** Opening Data block **

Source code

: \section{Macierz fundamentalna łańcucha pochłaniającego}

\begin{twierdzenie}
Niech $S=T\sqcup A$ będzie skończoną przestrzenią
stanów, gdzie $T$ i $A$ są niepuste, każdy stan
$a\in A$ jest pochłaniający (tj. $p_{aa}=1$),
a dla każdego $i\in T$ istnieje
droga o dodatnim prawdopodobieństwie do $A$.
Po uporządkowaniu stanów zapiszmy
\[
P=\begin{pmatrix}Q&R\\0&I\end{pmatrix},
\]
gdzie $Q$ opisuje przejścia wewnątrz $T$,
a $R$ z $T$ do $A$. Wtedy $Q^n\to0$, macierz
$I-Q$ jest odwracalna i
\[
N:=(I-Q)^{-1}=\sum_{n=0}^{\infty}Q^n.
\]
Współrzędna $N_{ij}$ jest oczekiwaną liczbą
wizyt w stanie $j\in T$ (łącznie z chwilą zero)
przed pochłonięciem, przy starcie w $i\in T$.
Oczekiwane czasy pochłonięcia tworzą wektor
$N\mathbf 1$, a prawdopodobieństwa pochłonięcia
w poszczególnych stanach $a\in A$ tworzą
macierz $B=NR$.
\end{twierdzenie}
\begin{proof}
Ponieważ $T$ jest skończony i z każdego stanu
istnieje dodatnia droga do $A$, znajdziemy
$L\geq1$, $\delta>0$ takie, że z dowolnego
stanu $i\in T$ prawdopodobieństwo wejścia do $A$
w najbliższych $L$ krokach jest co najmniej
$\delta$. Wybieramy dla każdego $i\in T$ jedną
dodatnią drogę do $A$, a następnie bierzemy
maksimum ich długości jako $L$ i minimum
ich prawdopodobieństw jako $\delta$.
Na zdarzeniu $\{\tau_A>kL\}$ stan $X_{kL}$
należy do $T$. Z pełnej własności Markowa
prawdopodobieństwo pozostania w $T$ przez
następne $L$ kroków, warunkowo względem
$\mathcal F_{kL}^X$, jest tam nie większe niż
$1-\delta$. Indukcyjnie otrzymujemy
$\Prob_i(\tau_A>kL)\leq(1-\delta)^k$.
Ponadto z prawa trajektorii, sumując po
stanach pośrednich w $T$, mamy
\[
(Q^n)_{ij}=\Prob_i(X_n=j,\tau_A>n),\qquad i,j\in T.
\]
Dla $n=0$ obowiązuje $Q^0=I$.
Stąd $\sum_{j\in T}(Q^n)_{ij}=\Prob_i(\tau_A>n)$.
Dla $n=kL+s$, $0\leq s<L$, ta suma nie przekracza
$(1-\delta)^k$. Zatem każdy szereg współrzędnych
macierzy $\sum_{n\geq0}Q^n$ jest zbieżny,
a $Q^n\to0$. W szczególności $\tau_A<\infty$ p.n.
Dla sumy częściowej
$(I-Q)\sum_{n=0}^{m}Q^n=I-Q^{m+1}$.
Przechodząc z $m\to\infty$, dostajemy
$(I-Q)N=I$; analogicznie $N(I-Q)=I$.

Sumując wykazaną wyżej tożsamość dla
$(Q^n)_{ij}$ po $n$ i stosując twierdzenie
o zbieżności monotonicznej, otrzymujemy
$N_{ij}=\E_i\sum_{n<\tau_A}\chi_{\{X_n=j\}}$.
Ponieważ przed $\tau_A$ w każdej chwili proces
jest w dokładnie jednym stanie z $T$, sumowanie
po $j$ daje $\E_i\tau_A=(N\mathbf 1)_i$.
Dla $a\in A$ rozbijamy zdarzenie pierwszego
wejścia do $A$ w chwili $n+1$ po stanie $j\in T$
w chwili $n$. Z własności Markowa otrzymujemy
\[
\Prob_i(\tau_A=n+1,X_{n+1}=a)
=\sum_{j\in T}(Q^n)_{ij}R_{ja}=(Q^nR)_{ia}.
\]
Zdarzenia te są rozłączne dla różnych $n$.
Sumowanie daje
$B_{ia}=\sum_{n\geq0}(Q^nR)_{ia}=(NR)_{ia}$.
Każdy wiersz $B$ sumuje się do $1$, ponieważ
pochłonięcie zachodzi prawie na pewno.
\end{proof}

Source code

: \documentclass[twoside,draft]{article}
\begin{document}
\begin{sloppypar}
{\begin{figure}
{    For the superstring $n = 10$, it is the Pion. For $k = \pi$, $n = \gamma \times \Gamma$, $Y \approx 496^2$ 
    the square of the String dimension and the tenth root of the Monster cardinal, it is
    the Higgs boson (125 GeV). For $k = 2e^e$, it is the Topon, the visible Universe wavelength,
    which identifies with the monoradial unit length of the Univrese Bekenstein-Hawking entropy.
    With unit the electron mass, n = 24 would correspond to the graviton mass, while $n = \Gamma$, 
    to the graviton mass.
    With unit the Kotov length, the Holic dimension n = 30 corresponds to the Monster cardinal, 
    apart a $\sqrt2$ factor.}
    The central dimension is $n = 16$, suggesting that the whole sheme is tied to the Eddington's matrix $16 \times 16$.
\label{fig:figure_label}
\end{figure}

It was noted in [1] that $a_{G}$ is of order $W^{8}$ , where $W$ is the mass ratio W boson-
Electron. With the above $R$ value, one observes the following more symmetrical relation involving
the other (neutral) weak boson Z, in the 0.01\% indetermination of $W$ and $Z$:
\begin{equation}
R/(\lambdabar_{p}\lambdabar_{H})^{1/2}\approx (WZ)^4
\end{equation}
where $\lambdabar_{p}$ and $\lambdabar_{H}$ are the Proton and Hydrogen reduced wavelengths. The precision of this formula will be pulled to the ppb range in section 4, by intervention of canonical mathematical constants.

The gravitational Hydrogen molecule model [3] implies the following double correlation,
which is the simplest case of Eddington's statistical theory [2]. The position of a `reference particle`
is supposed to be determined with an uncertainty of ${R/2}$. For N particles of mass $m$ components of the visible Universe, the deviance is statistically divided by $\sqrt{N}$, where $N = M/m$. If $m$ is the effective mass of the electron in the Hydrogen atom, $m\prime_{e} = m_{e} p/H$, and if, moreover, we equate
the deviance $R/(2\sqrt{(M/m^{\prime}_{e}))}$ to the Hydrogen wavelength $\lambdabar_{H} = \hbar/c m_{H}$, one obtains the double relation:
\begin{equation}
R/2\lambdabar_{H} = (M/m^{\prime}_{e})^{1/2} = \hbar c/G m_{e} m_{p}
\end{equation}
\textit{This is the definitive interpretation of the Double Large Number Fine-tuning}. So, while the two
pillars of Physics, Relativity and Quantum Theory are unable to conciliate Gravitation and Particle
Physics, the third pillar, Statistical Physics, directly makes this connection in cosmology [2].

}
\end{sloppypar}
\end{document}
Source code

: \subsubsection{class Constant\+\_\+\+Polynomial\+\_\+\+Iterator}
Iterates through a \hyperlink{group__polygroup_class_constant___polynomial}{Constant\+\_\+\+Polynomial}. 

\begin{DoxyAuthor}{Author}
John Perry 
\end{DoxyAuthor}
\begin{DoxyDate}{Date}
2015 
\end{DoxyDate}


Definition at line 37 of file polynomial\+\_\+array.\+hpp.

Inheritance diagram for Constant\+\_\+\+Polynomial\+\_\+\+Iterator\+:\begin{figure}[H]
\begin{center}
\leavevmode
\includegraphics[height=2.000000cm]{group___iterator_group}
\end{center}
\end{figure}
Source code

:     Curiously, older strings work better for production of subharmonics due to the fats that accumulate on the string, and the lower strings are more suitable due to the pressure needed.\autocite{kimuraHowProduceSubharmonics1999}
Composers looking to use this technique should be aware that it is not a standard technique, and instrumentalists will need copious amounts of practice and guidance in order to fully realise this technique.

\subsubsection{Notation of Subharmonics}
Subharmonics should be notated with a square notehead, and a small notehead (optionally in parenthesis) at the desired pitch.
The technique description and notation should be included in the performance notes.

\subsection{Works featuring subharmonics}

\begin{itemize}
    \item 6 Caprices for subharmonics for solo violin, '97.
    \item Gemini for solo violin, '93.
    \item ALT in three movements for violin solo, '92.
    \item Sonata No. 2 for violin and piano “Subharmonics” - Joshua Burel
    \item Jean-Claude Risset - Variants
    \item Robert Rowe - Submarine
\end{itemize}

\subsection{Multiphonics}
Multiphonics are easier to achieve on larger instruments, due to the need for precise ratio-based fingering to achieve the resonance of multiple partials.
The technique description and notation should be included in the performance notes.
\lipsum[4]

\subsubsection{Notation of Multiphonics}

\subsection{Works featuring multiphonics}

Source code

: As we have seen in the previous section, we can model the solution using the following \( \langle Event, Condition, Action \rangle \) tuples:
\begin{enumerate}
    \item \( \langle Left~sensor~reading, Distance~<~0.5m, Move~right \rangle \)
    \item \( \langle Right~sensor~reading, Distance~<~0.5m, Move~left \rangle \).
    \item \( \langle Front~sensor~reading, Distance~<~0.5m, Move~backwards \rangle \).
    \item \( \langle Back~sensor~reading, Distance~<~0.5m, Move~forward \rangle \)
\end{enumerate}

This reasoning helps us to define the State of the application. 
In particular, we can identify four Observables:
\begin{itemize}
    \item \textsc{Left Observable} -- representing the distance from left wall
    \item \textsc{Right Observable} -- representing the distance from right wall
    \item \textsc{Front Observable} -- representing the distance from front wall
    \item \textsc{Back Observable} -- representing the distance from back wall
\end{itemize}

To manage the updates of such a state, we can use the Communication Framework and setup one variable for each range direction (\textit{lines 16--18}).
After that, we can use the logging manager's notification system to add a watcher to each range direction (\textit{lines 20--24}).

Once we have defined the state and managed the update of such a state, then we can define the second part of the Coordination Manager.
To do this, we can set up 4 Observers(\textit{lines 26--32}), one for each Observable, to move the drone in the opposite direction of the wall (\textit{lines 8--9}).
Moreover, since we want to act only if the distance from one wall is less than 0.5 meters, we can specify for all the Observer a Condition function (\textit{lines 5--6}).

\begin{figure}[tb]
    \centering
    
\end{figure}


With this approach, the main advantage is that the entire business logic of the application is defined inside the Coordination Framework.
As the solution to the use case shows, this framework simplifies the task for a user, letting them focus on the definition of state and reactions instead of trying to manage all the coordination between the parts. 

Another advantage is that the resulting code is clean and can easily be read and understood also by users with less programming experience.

** Closing Data block **

* Work required: Check each line of the listing for "following". Show those that have it.

* Exercise result:
Electron. With the above $R$ value, one observes the following more symmetrical relation involving
The gravitational Hydrogen molecule model [3] implies the following double correlation,
: As we have seen in the previous section, we can model the solution using the following \( \langle Event, Condition, Action \rangle \) tuples:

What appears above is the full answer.